GIVEN ENTRIES START

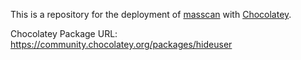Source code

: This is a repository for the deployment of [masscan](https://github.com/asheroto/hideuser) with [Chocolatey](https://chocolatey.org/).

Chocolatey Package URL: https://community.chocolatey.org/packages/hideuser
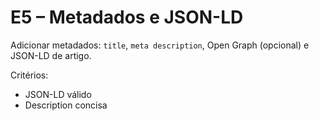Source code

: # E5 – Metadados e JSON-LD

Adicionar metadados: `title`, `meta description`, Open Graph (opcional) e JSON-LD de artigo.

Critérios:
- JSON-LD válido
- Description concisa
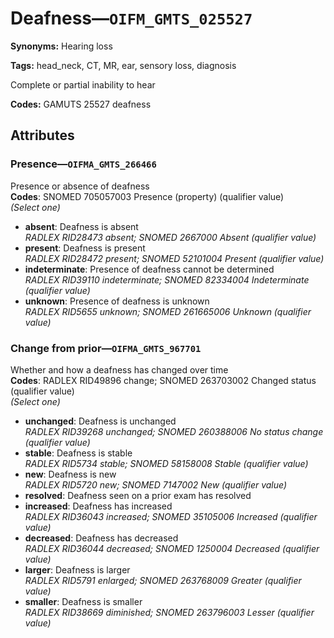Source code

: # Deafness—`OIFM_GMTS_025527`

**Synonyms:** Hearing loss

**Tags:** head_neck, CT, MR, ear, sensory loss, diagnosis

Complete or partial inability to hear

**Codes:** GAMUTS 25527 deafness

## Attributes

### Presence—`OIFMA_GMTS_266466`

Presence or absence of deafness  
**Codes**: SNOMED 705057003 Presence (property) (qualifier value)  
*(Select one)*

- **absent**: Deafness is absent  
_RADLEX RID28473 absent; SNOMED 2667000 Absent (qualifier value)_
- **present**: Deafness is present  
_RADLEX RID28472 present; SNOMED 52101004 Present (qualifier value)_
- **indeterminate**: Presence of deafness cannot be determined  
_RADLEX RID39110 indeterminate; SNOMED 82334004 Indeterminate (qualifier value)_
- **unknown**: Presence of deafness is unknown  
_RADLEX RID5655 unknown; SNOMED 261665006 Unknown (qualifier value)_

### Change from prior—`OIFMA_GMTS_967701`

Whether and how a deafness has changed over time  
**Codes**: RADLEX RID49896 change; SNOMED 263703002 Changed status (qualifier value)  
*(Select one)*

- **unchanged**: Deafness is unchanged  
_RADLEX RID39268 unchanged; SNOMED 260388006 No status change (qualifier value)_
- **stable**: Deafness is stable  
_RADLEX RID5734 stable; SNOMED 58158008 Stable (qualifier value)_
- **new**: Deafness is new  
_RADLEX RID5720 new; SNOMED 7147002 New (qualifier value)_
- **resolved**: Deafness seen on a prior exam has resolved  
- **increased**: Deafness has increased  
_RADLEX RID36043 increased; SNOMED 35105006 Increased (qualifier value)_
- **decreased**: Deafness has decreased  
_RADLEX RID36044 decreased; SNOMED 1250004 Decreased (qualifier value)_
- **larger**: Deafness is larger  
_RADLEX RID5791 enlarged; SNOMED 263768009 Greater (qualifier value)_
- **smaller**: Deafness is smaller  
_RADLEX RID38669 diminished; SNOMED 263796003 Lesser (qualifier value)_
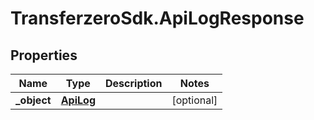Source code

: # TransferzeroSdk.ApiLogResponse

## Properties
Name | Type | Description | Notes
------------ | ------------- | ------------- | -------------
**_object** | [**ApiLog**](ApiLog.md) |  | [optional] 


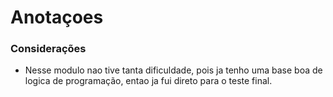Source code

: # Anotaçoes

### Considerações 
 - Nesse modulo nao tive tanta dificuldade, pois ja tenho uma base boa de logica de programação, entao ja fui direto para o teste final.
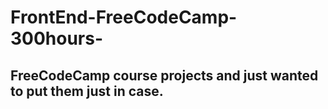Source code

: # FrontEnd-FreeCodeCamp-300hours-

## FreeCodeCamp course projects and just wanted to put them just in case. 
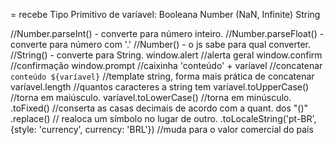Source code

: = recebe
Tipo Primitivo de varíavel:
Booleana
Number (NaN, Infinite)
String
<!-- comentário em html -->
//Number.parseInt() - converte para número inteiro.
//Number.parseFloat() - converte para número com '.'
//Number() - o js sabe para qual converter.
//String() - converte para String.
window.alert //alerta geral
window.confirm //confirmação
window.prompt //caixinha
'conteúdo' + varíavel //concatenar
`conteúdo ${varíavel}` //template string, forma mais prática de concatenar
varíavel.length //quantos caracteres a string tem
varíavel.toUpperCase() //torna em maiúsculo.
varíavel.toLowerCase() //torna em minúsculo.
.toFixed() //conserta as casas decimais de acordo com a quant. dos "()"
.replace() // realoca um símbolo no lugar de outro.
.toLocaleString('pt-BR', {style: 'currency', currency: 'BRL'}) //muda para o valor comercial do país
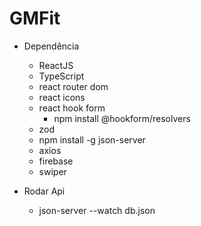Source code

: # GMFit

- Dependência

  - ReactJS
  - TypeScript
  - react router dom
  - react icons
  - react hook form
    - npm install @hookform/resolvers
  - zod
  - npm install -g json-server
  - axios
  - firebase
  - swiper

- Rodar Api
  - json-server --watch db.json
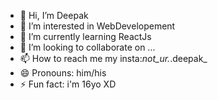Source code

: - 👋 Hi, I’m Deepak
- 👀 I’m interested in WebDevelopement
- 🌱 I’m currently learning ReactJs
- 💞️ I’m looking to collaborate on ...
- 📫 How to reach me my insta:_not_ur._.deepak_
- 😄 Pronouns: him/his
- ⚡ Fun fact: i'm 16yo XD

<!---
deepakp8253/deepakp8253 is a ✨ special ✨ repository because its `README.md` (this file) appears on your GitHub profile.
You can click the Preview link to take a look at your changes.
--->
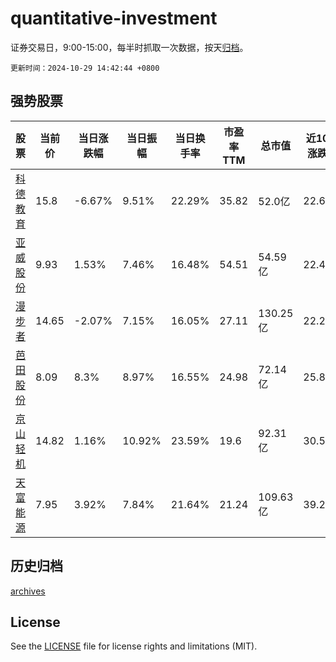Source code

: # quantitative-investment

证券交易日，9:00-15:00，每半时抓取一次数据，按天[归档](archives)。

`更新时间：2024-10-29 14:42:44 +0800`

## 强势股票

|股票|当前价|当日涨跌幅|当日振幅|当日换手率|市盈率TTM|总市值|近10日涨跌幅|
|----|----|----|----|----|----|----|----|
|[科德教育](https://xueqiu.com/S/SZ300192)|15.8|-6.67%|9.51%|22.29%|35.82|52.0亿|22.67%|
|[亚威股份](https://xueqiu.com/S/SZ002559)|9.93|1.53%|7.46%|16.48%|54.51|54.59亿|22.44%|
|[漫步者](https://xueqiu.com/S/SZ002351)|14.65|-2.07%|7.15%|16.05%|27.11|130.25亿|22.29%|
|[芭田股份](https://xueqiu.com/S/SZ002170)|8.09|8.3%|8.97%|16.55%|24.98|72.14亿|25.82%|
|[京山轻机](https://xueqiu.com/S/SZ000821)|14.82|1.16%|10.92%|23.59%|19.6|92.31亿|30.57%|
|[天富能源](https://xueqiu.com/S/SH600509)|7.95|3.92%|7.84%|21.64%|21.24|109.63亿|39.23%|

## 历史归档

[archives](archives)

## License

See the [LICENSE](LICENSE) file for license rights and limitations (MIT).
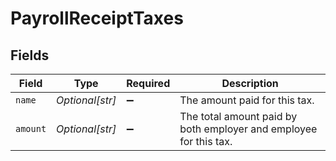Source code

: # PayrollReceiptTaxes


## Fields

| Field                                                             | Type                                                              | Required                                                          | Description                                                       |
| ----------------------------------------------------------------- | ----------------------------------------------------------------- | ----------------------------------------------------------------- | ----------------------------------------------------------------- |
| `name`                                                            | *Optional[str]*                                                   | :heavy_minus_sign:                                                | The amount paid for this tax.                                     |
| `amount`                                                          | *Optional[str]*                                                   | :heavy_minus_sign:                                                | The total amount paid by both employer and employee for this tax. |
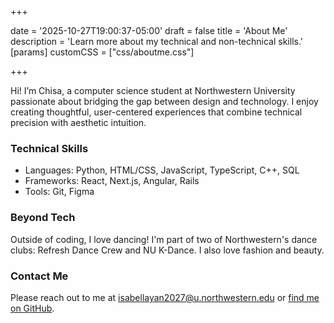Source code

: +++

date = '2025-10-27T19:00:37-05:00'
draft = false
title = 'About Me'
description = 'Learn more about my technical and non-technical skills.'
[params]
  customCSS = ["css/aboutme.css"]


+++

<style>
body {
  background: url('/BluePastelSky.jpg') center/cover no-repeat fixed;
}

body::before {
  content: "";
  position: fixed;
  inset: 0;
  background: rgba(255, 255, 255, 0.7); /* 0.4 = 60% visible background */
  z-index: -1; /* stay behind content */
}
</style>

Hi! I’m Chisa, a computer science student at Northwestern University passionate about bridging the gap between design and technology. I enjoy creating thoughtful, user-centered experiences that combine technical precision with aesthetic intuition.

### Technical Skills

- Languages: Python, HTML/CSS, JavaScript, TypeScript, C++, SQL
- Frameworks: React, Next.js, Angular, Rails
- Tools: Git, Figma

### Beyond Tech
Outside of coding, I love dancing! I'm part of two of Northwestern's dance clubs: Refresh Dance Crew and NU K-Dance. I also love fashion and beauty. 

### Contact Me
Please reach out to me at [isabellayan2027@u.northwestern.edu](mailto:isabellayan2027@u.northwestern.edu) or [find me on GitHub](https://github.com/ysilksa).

GIVEN ENTRIES END
GIVEN ENTRIES START

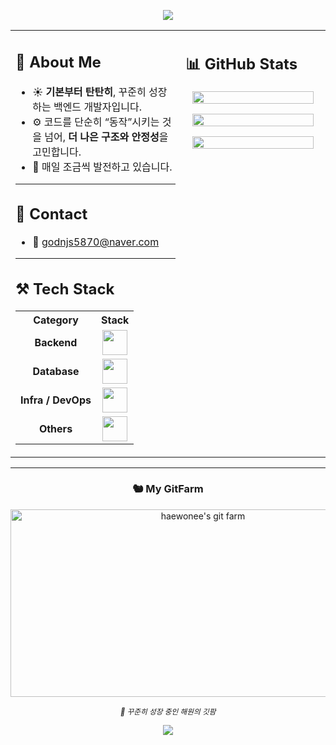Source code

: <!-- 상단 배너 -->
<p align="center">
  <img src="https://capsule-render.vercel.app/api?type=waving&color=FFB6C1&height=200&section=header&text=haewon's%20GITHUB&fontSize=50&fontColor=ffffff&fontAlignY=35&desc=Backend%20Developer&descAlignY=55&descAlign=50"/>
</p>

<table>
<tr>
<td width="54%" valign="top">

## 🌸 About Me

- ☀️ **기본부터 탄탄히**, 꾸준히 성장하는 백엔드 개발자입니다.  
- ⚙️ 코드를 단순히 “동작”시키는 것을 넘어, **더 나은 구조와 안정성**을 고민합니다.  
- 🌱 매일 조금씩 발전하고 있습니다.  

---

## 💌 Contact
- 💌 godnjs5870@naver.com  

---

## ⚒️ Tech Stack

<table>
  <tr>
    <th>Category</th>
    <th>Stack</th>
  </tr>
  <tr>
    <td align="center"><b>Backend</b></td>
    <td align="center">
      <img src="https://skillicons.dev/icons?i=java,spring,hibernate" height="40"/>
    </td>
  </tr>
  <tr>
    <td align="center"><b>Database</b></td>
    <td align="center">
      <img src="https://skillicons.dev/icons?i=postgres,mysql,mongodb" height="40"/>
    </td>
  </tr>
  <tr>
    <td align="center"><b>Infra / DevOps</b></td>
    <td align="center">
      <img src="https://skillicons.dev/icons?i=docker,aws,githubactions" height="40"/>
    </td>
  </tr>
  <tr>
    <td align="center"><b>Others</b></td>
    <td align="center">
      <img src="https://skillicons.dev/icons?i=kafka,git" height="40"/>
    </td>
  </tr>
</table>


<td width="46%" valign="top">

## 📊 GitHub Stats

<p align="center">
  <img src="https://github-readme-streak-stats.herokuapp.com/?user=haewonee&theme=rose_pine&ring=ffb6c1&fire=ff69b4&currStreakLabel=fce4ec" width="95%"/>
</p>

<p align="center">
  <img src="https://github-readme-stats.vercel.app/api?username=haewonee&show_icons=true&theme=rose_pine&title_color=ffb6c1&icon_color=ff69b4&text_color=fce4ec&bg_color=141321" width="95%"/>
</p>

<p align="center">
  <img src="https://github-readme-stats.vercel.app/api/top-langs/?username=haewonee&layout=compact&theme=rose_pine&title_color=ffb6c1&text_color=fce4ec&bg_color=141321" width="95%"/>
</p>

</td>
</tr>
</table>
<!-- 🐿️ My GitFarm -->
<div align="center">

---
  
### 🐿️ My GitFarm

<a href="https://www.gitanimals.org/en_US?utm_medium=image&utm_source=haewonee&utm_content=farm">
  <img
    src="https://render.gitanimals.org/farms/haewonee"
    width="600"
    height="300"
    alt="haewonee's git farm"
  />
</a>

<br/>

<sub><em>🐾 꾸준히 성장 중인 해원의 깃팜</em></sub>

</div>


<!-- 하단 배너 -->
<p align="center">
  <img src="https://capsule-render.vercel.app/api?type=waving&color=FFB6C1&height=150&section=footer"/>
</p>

GIVEN ENTRIES END

TASK:
Scan the data above, find each line with "loss", and copy it.

ANSWER TO THE EXERCISE:
**Synonyms:** Hearing loss
**Tags:** head_neck, CT, MR, ear, sensory loss, diagnosis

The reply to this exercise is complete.